Celebrating Human Rights Day 

Human Rights Day offers the opportunity to reflect on what an enormous human achievement ‘human rights’ are and on the commitments they entail, from the empathy which underpins them, to the rule of law which guarantees them – values we need to live out today and every day. 

73 years ago today men and women from every country and every culture, every religion and worldview, came together to agree that some values were shared and should forever be protected as rights for all. They created The Universal Declaration of Human Rights, inspiring in sentiment but even more inspiring when you contemplate the international good will that produced it and the many human traditions that it blends.

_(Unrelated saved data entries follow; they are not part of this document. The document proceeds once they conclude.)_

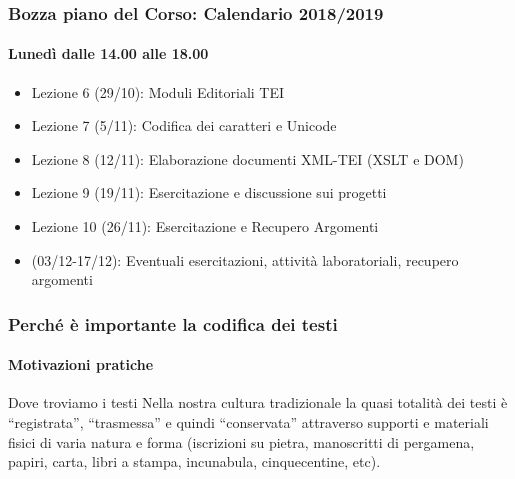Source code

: \begin{frame}
    \frametitle{Bozza piano del Corso: Calendario 2018/2019}
    \framesubtitle{Lunedì dalle 14.00 alle 18.00}
    \addtocounter{nframe}{1}
    
        \begin{itemize}
            \setlength\itemsep{0.5em}
            \item Lezione 6 (29/10): Moduli Editoriali TEI
            \item Lezione 7 (5/11): Codifica dei caratteri e Unicode
            \item Lezione 8 (12/11): Elaborazione documenti XML-TEI (XSLT e DOM)
            \item Lezione 9 (19/11): Esercitazione e discussione sui progetti 
            \item Lezione 10 (26/11): Esercitazione e Recupero Argomenti
            \item (03/12-17/12):  Eventuali esercitazioni, attività laboratoriali, recupero argomenti
        \end{itemize}

\end{frame}

\begin{frame}
    \frametitle{Perché è importante la codifica dei testi}
    \framesubtitle{Motivazioni pratiche}
    \addtocounter{nframe}{1}
    
    \begin{block}{Dove troviamo i testi}
        Nella nostra cultura tradizionale la quasi totalità dei testi è ``registrata'', ``trasmessa'' e quindi ``conservata'' attraverso supporti e materiali fisici di varia natura e forma (iscrizioni su pietra, manoscritti di pergamena, papiri, carta, libri a stampa, incunabula, cinquecentine, etc).
    \end{block}

\end{frame}

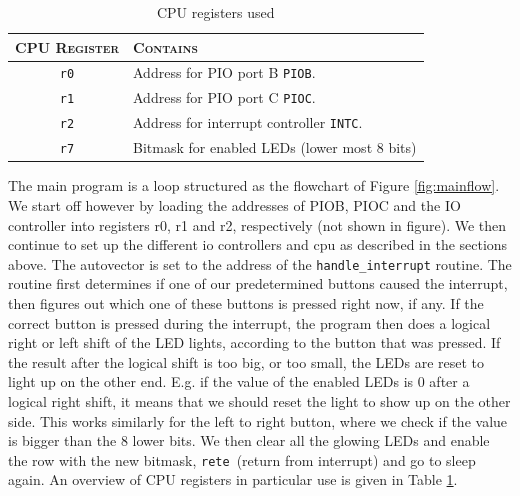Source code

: \begin{table}
 \centering
 \begin{tabular}{| c | l |}
    \hline
    \textsc{CPU Register} & \textsc{Contains} \\ \hline
    \texttt{r0} &       Address for PIO port B \texttt{PIOB}. \\
    \texttt{r1} &       Address for PIO port C \texttt{PIOC}. \\
    \texttt{r2} &       Address for interrupt controller \texttt{INTC}. \\
    \texttt{r7} &	Bitmask for enabled LEDs (lower most 8 bits) \\
    \hline
 \end{tabular}
 \caption{CPU registers used}
 \label{table:cpuregs}
\end{table}

The main program is a loop structured as the flowchart of Figure \ref{fig:mainflow}. We start off however by loading the addresses of PIOB, PIOC and the IO controller into registers r0, r1 and r2, respectively (not shown in figure). We then continue to set up the different io controllers and cpu as described in the sections above. The autovector is set to the address of the \texttt{handle\_interrupt} routine. The routine first determines if one of our predetermined buttons caused the interrupt, then figures out which one of these buttons is pressed right now, if any. If the correct button is pressed during the interrupt, the program then does a logical right or left shift of the LED lights, according to the button that was pressed. If the result after the logical shift is too big, or too small, the LEDs are reset to light up on the other end. E.g. if the value of the enabled LEDs is 0 after a logical right shift, it means that we should reset the light to show up on the other side. This works similarly for the left to right button, where we check if the value is bigger than the 8 lower bits. We then clear all the glowing LEDs and enable the row with the new bitmask, \texttt{rete} (return from interrupt) and go to sleep again. An overview of CPU registers in particular use is given in Table \ref{table:cpuregs}.



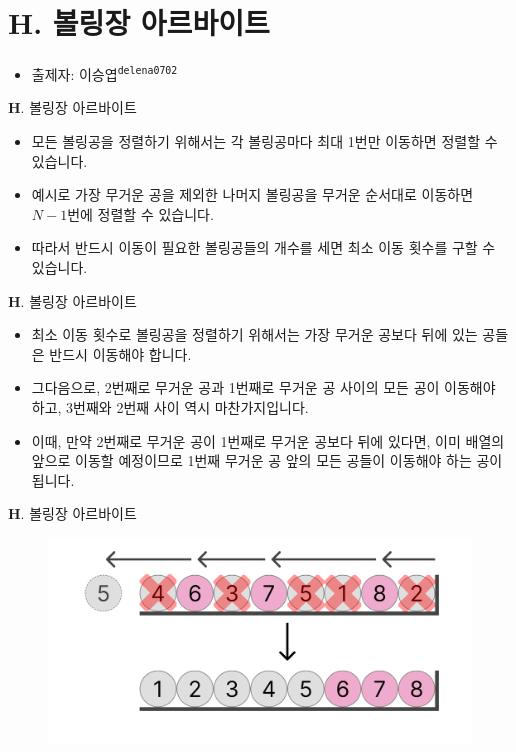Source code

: \section{H. 볼링장 아르바이트}

\begin{frame} %
    \begin{itemize}
        \item 출제자: 이승엽\textsuperscript{\color{kupc-gray}\texttt{delena0702}}
    \end{itemize}
\end{frame}

\begin{frame}{\textbf{H}. 볼링장 아르바이트}
	\begin{itemize}
		\item 모든 볼링공을 정렬하기 위해서는 각 볼링공마다 최대 1번만 이동하면 정렬할 수 있습니다.
		\item 예시로 가장 무거운 공을 제외한 나머지 볼링공을 무거운 순서대로 이동하면 $N - 1$번에 정렬할 수 있습니다.
		\item 따라서 반드시 이동이 필요한 볼링공들의 개수를 세면 최소 이동 횟수를 구할 수 있습니다.
	\end{itemize}
\end{frame}

\begin{frame}{\textbf{H}. 볼링장 아르바이트}	
	\begin{itemize}
		\item 최소 이동 횟수로 볼링공을 정렬하기 위해서는 가장 무거운 공보다 뒤에 있는 공들은 반드시 이동해야 합니다.
		\item 그다음으로, 2번째로 무거운 공과 1번째로 무거운 공 사이의 모든 공이 이동해야 하고, 3번째와 2번째 사이 역시 마찬가지입니다.
		\item 이때, 만약 2번째로 무거운 공이 1번째로 무거운 공보다 뒤에 있다면, 이미 배열의 앞으로 이동할 예정이므로 1번째 무거운 공 앞의 모든 공들이 이동해야 하는 공이 됩니다.
	\end{itemize}
\end{frame}

\begin{frame}{\textbf{H}. 볼링장 아르바이트}	
	\begin{figure}[h!]
		\centering
		\includegraphics[width=0.9\linewidth]{../images/bowling-part-time/1.png}
	\end{figure}
\end{frame}

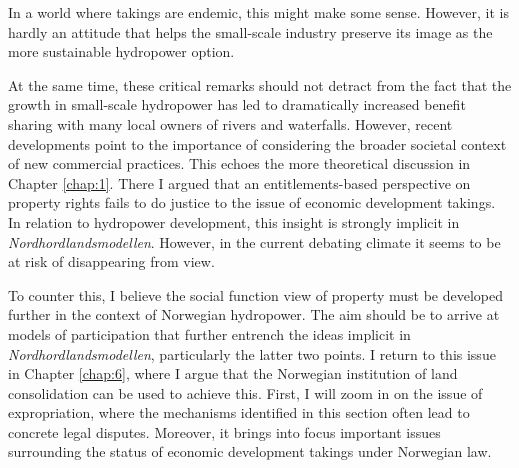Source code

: In a world where takings are endemic, this might make some sense. However, it is hardly an attitude that helps the small-scale industry preserve its image as the more sustainable hydropower option.


At the same time, these critical remarks should not detract from the fact that the growth in small-scale hydropower has led to dramatically increased benefit sharing with many local owners of rivers and waterfalls. However, recent developments point to the importance of considering the broader societal context of new commercial practices. This echoes the more theoretical discussion in Chapter \ref{chap:1}. There I argued that an entitlements-based perspective on property rights fails to do justice to the issue of economic development takings. In relation to hydropower development, this insight is strongly implicit in {\it Nordhordlandsmodellen}. However, in the current debating climate it seems to be at risk of disappearing from view.

To counter this, I believe the social function view of property must be developed further in the context of Norwegian hydropower. The aim should be to arrive at models of participation that further entrench the ideas implicit in {\it Nordhordlandsmodellen}, particularly the latter two points. I return to this issue in Chapter \ref{chap:6}, where I argue that the Norwegian institution of land consolidation can be used to achieve this. First, I will zoom in on the issue of expropriation, where the mechanisms identified in this section often lead to concrete legal disputes. Moreover, it brings into focus important issues surrounding the status of economic development takings under Norwegian law.


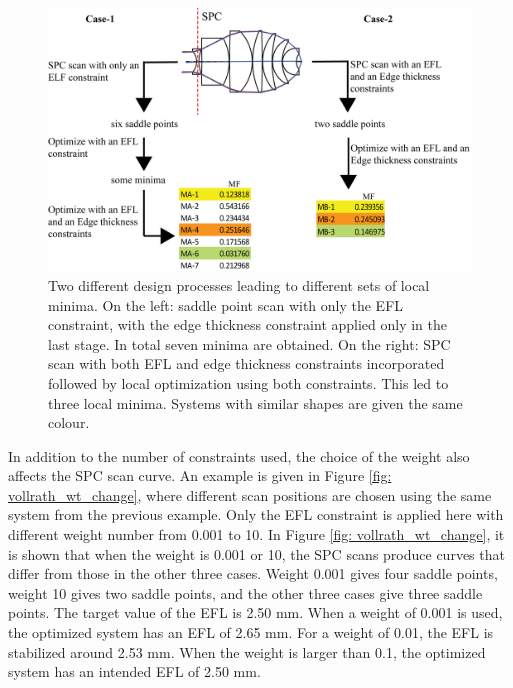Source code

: \begin{figure}[h!]
    \centering
    \includegraphics[width=\textwidth]{chapter-4/figures/Vollrath_ConstraintDif_flow.png}
    \caption{Two different design processes leading to different sets of local minima. On the left: saddle point scan with only the EFL constraint, with the edge thickness constraint applied only in the last stage. In total seven minima are obtained. On the right: SPC scan with both EFL and edge thickness constraints incorporated followed by local optimization using both constraints. This led to three local minima. Systems with similar shapes are given the same colour.}
    \label{fig: vollrath_constr_flow}
\end{figure}

In addition to the number of constraints used, the choice of the weight also affects the SPC scan curve. An example is given in Figure \ref{fig: vollrath_wt_change}, where different scan positions are chosen using the same system from the previous example. Only the EFL constraint is applied here with different weight number from 0.001 to 10. In Figure \ref{fig: vollrath_wt_change}, it is shown that when the weight is 0.001 or 10, the SPC scans produce curves that differ from those in the other three cases. Weight 0.001 gives four saddle points, weight 10 gives two saddle points, and the other three cases give three saddle points. The target value of the EFL is 2.50 mm. When a weight of 0.001 is used, the optimized system has an EFL of 2.65 mm. For a weight of 0.01, the EFL is stabilized around 2.53 mm. When the weight is larger than 0.1, the optimized system has an intended EFL of 2.50 mm. 

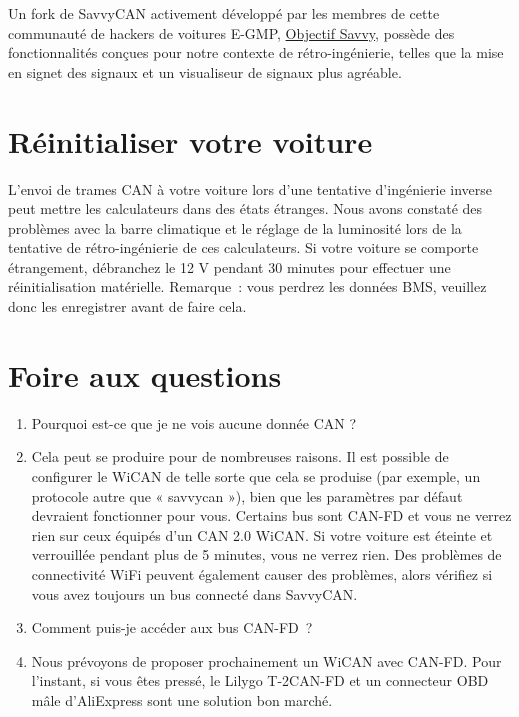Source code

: \documentclass[superscriptaddress,onecolumn,floatfix]{revtex4-2}
\begin{document}
Un fork de SavvyCAN activement développé par les membres de cette communauté de hackers de voitures E-GMP, \href{https://github.com/SuperSuave/SavvyLens}{Objectif Savvy}, possède des fonctionnalités conçues pour notre contexte de rétro-ingénierie, telles que la mise en signet des signaux et un visualiseur de signaux plus agréable.

\section{Réinitialiser votre voiture}

L'envoi de trames CAN à votre voiture lors d'une tentative d'ingénierie inverse peut mettre les calculateurs dans des états étranges. Nous avons constaté des problèmes avec la barre climatique et le réglage de la luminosité lors de la tentative de rétro-ingénierie de ces calculateurs. Si votre voiture se comporte étrangement, débranchez le 12 V pendant 30 minutes pour effectuer une réinitialisation matérielle. Remarque : vous perdrez les données BMS, veuillez donc les enregistrer avant de faire cela.

\section{Foire aux questions}
\begin{enumerate}
  \item[Question :] Pourquoi est-ce que je ne vois aucune donnée CAN ?
  \item[UN:] Cela peut se produire pour de nombreuses raisons. Il est possible de configurer le WiCAN de telle sorte que cela se produise (par exemple, un protocole autre que « savvycan »), bien que les paramètres par défaut devraient fonctionner pour vous. Certains bus sont CAN-FD et vous ne verrez rien sur ceux équipés d'un CAN 2.0 WiCAN. Si votre voiture est éteinte et verrouillée pendant plus de 5 minutes, vous ne verrez rien. Des problèmes de connectivité WiFi peuvent également causer des problèmes, alors vérifiez si vous avez toujours un bus connecté dans SavvyCAN.
  \item[Question :] Comment puis-je accéder aux bus CAN-FD ?
  \item[UN:] Nous prévoyons de proposer prochainement un WiCAN avec CAN-FD. Pour l'instant, si vous êtes pressé, le Lilygo T-2CAN-FD et un connecteur OBD mâle d'AliExpress sont une solution bon marché.
\end{enumerate}
\appendix 

{}
\end{document}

It’s this declaration that Human Rights Day celebrates. 

As a human rights charity, Humanists UK is firmly committed to the protection and promotion of human rights in its campaigns for a fairer society, domestically and internationally. These rights represent shared values rooted in our common humanity and our shared human needs, transcending particular cultural and religious traditions. This regard for the equal dignity of all human beings is central to our work.

Humanist principles of justice and of valuing the dignity of each individual also lead us to support equality and oppose unwarranted discrimination. Humanists have been deeply involved in campaigning against discrimination – including discrimination against LGBT people, sexism and misogyny, and racism – for decades. We also support the strengthening of the human rights of children, in particular their right to freedom of religion or belief, and to form their own beliefs free from coercion or control in step with their growing maturity. Humanists have been in the forefront of developing modern ideas of human rights, and have been prominent human rights defenders.

Humanists condemn racism and racial discrimination in all its forms and are committed to campaigning for racial equality across all aspects of society. We have a positive track record throughout our existence in the fight for racial equality, from organising the first global universal race congress in 1911, to campaigning against colonialism in the early twentieth century, and for laws against racial discrimination from the mid-century. This commitment has continued through to today.

Humanists believe in equality based on sex and gender and so support the feminist principle of the inherent equality of women. We are a member of the End Violence Against Women Coalition, and a founding member of the ACTION: FGM coalition, which is dedicated to eradicating the practice in the UK by 2030.

For many years before 1967 we campaigned for decriminalisation of homosexuality. For over 40 years, LGBT Humanists has called for equality for LGBT people. LGBT Humanists was founded in 1979 in response to the Gay News blasphemy trial, and we’ve blazed a trail since then arguing for equality by challenging religious opposition to LGBT rights. From equalising the age of consent and campaigning for same-sex marriage, to our more recent campaign (of nearly thirty years!) to ban the horrific practice of ‘conversion therapy’, we have been resolute in calling for equal rights.

And these rights still need defending and advancing. In the UK, people continue to be unfairly privileged or discriminated against because of their religion or belief in education, compulsory collective worship, employment, marriage law, and elsewhere. Internationally, people are persecuted for blasphemy and apostasy with extreme punishments like the death penalty being in force. These examples demonstrate that despite the progress we have made so far, we still have a long way to go in bringing about human rights for all.